TASK DESCRIPTION
Print the data exactly. Omit the pictures.
== Segment start ==
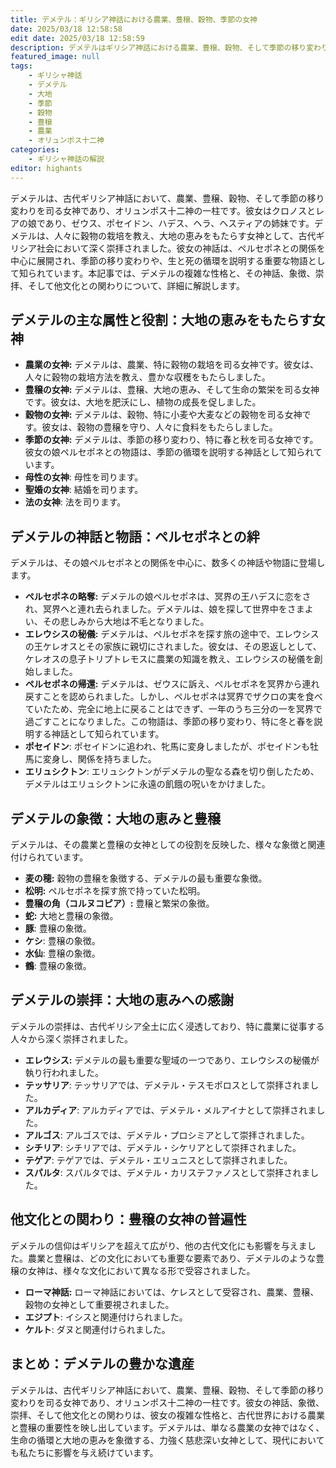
 ```yaml
---
title: デメテル：ギリシア神話における農業、豊穣、穀物、季節の女神
date: 2025/03/18 12:58:58
edit date: 2025/03/18 12:58:59
description: デメテルはギリシア神話における農業、豊穣、穀物、そして季節の移り変わりを司る女神であり、オリュンポス十二神の一柱です。彼女は人々に穀物の栽培を教え、大地の恵みをもたらす女神として、古代ギリシア社会において深く崇拝されました。
featured_image: null
tags:
    - ギリシャ神話
    - デメテル
    - 大地
    - 季節
    - 穀物
    - 豊穣
    - 農業
    - オリュンポス十二神
categories:
    - ギリシャ神話の解説
editor: highants
---
```


デメテルは、古代ギリシア神話において、農業、豊穣、穀物、そして季節の移り変わりを司る女神であり、オリュンポス十二神の一柱です。彼女はクロノスとレアの娘であり、ゼウス、ポセイドン、ハデス、ヘラ、ヘスティアの姉妹です。デメテルは、人々に穀物の栽培を教え、大地の恵みをもたらす女神として、古代ギリシア社会において深く崇拝されました。彼女の神話は、ペルセポネとの関係を中心に展開され、季節の移り変わりや、生と死の循環を説明する重要な物語として知られています。本記事では、デメテルの複雑な性格と、その神話、象徴、崇拝、そして他文化との関わりについて、詳細に解説します。
<!--more-->

## デメテルの主な属性と役割：大地の恵みをもたらす女神

* **農業の女神:** デメテルは、農業、特に穀物の栽培を司る女神です。彼女は、人々に穀物の栽培方法を教え、豊かな収穫をもたらしました。
* **豊穣の女神:** デメテルは、豊穣、大地の恵み、そして生命の繁栄を司る女神です。彼女は、大地を肥沃にし、植物の成長を促しました。
* **穀物の女神:** デメテルは、穀物、特に小麦や大麦などの穀物を司る女神です。彼女は、穀物の豊穣を守り、人々に食料をもたらしました。
* **季節の女神:** デメテルは、季節の移り変わり、特に春と秋を司る女神です。彼女の娘ペルセポネとの物語は、季節の循環を説明する神話として知られています。
* **母性の女神**: 母性を司ります。
* **聖婚の女神**: 結婚を司ります。
* **法の女神**: 法を司ります。

## デメテルの神話と物語：ペルセポネとの絆

デメテルは、その娘ペルセポネとの関係を中心に、数多くの神話や物語に登場します。

* **ペルセポネの略奪:** デメテルの娘ペルセポネは、冥界の王ハデスに恋をされ、冥界へと連れ去られました。デメテルは、娘を探して世界中をさまよい、その悲しみから大地は不毛となりました。
* **エレウシスの秘儀:** デメテルは、ペルセポネを探す旅の途中で、エレウシスの王ケレオスとその家族に親切にされました。彼女は、その恩返しとして、ケレオスの息子トリプトレモスに農業の知識を教え、エレウシスの秘儀を創始しました。
* **ペルセポネの帰還:** デメテルは、ゼウスに訴え、ペルセポネを冥界から連れ戻すことを認められました。しかし、ペルセポネは冥界でザクロの実を食べていたため、完全に地上に戻ることはできず、一年のうち三分の一を冥界で過ごすことになりました。この物語は、季節の移り変わり、特に冬と春を説明する神話として知られています。
* **ポセイドン**: ポセイドンに追われ、牝馬に変身しましたが、ポセイドンも牡馬に変身し、関係を持ちました。
* **エリュシクトン**: エリュシクトンがデメテルの聖なる森を切り倒したため、デメテルはエリュシクトンに永遠の飢餓の呪いをかけました。

## デメテルの象徴：大地の恵みと豊穣

デメテルは、その農業と豊穣の女神としての役割を反映した、様々な象徴と関連付けられています。

* **麦の穂:** 穀物の豊穣を象徴する、デメテルの最も重要な象徴。
* **松明:** ペルセポネを探す旅で持っていた松明。
* **豊穣の角（コルヌコピア）:** 豊穣と繁栄の象徴。
* **蛇:** 大地と豊穣の象徴。
* **豚**: 豊穣の象徴。
* **ケシ**: 豊穣の象徴。
* **水仙**: 豊穣の象徴。
* **鶴**: 豊穣の象徴。

## デメテルの崇拝：大地の恵みへの感謝

デメテルの崇拝は、古代ギリシア全土に広く浸透しており、特に農業に従事する人々から深く崇拝されました。

* **エレウシス:** デメテルの最も重要な聖域の一つであり、エレウシスの秘儀が執り行われました。
* **テッサリア**: テッサリアでは、デメテル・テスモポロスとして崇拝されました。
* **アルカディア**: アルカディアでは、デメテル・メルアイナとして崇拝されました。
* **アルゴス**: アルゴスでは、デメテル・プロシミアとして崇拝されました。
* **シチリア**: シチリアでは、デメテル・シケリアとして崇拝されました。
* **テゲア**: テゲアでは、デメテル・エリュニスとして崇拝されました。
* **スパルタ**: スパルタでは、デメテル・カリステファノスとして崇拝されました。

## 他文化との関わり：豊穣の女神の普遍性

デメテルの信仰はギリシアを超えて広がり、他の古代文化にも影響を与えました。農業と豊穣は、どの文化においても重要な要素であり、デメテルのような豊穣の女神は、様々な文化において異なる形で受容されました。

* **ローマ神話:** ローマ神話においては、ケレスとして受容され、農業、豊穣、穀物の女神として重要視されました。
* **エジプト**: イシスと関連付けられました。
* **ケルト**: ダヌと関連付けられました。

## まとめ：デメテルの豊かな遺産

デメテルは、古代ギリシア神話において、農業、豊穣、穀物、そして季節の移り変わりを司る女神であり、オリュンポス十二神の一柱です。彼女の神話、象徴、崇拝、そして他文化との関わりは、彼女の複雑な性格と、古代世界における農業と豊穣の重要性を映し出しています。デメテルは、単なる農業の女神ではなく、生命の循環と大地の恵みを象徴する、力強く慈悲深い女神として、現代においても私たちに影響を与え続けています。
== Segment end ==
OUTPUT FOR THIS TASK
 ```yaml
---
title: デメテル：ギリシア神話における農業、豊穣、穀物、季節の女神
date: 2025/03/18 12:58:58
edit date: 2025/03/18 12:58:59
description: デメテルはギリシア神話における農業、豊穣、穀物、そして季節の移り変わりを司る女神であり、オリュンポス十二神の一柱です。彼女は人々に穀物の栽培を教え、大地の恵みをもたらす女神として、古代ギリシア社会において深く崇拝されました。
featured_image: null
tags:
    - ギリシャ神話
    - デメテル
    - 大地
    - 季節
    - 穀物
    - 豊穣
    - 農業
    - オリュンポス十二神
categories:
    - ギリシャ神話の解説
editor: highants
---
```


デメテルは、古代ギリシア神話において、農業、豊穣、穀物、そして季節の移り変わりを司る女神であり、オリュンポス十二神の一柱です。彼女はクロノスとレアの娘であり、ゼウス、ポセイドン、ハデス、ヘラ、ヘスティアの姉妹です。デメテルは、人々に穀物の栽培を教え、大地の恵みをもたらす女神として、古代ギリシア社会において深く崇拝されました。彼女の神話は、ペルセポネとの関係を中心に展開され、季節の移り変わりや、生と死の循環を説明する重要な物語として知られています。本記事では、デメテルの複雑な性格と、その神話、象徴、崇拝、そして他文化との関わりについて、詳細に解説します。
<!--more-->

## デメテルの主な属性と役割：大地の恵みをもたらす女神

* **農業の女神:** デメテルは、農業、特に穀物の栽培を司る女神です。彼女は、人々に穀物の栽培方法を教え、豊かな収穫をもたらしました。
* **豊穣の女神:** デメテルは、豊穣、大地の恵み、そして生命の繁栄を司る女神です。彼女は、大地を肥沃にし、植物の成長を促しました。
* **穀物の女神:** デメテルは、穀物、特に小麦や大麦などの穀物を司る女神です。彼女は、穀物の豊穣を守り、人々に食料をもたらしました。
* **季節の女神:** デメテルは、季節の移り変わり、特に春と秋を司る女神です。彼女の娘ペルセポネとの物語は、季節の循環を説明する神話として知られています。
* **母性の女神**: 母性を司ります。
* **聖婚の女神**: 結婚を司ります。
* **法の女神**: 法を司ります。

## デメテルの神話と物語：ペルセポネとの絆

デメテルは、その娘ペルセポネとの関係を中心に、数多くの神話や物語に登場します。

* **ペルセポネの略奪:** デメテルの娘ペルセポネは、冥界の王ハデスに恋をされ、冥界へと連れ去られました。デメテルは、娘を探して世界中をさまよい、その悲しみから大地は不毛となりました。
* **エレウシスの秘儀:** デメテルは、ペルセポネを探す旅の途中で、エレウシスの王ケレオスとその家族に親切にされました。彼女は、その恩返しとして、ケレオスの息子トリプトレモスに農業の知識を教え、エレウシスの秘儀を創始しました。
* **ペルセポネの帰還:** デメテルは、ゼウスに訴え、ペルセポネを冥界から連れ戻すことを認められました。しかし、ペルセポネは冥界でザクロの実を食べていたため、完全に地上に戻ることはできず、一年のうち三分の一を冥界で過ごすことになりました。この物語は、季節の移り変わり、特に冬と春を説明する神話として知られています。
* **ポセイドン**: ポセイドンに追われ、牝馬に変身しましたが、ポセイドンも牡馬に変身し、関係を持ちました。
* **エリュシクトン**: エリュシクトンがデメテルの聖なる森を切り倒したため、デメテルはエリュシクトンに永遠の飢餓の呪いをかけました。

## デメテルの象徴：大地の恵みと豊穣

デメテルは、その農業と豊穣の女神としての役割を反映した、様々な象徴と関連付けられています。

* **麦の穂:** 穀物の豊穣を象徴する、デメテルの最も重要な象徴。
* **松明:** ペルセポネを探す旅で持っていた松明。
* **豊穣の角（コルヌコピア）:** 豊穣と繁栄の象徴。
* **蛇:** 大地と豊穣の象徴。
* **豚**: 豊穣の象徴。
* **ケシ**: 豊穣の象徴。
* **水仙**: 豊穣の象徴。
* **鶴**: 豊穣の象徴。

## デメテルの崇拝：大地の恵みへの感謝

デメテルの崇拝は、古代ギリシア全土に広く浸透しており、特に農業に従事する人々から深く崇拝されました。

* **エレウシス:** デメテルの最も重要な聖域の一つであり、エレウシスの秘儀が執り行われました。
* **テッサリア**: テッサリアでは、デメテル・テスモポロスとして崇拝されました。
* **アルカディア**: アルカディアでは、デメテル・メルアイナとして崇拝されました。
* **アルゴス**: アルゴスでは、デメテル・プロシミアとして崇拝されました。
* **シチリア**: シチリアでは、デメテル・シケリアとして崇拝されました。
* **テゲア**: テゲアでは、デメテル・エリュニスとして崇拝されました。
* **スパルタ**: スパルタでは、デメテル・カリステファノスとして崇拝されました。

## 他文化との関わり：豊穣の女神の普遍性

デメテルの信仰はギリシアを超えて広がり、他の古代文化にも影響を与えました。農業と豊穣は、どの文化においても重要な要素であり、デメテルのような豊穣の女神は、様々な文化において異なる形で受容されました。

* **ローマ神話:** ローマ神話においては、ケレスとして受容され、農業、豊穣、穀物の女神として重要視されました。
* **エジプト**: イシスと関連付けられました。
* **ケルト**: ダヌと関連付けられました。

## まとめ：デメテルの豊かな遺産

デメテルは、古代ギリシア神話において、農業、豊穣、穀物、そして季節の移り変わりを司る女神であり、オリュンポス十二神の一柱です。彼女の神話、象徴、崇拝、そして他文化との関わりは、彼女の複雑な性格と、古代世界における農業と豊穣の重要性を映し出しています。デメテルは、単なる農業の女神ではなく、生命の循環と大地の恵みを象徴する、力強く慈悲深い女神として、現代においても私たちに影響を与え続けています。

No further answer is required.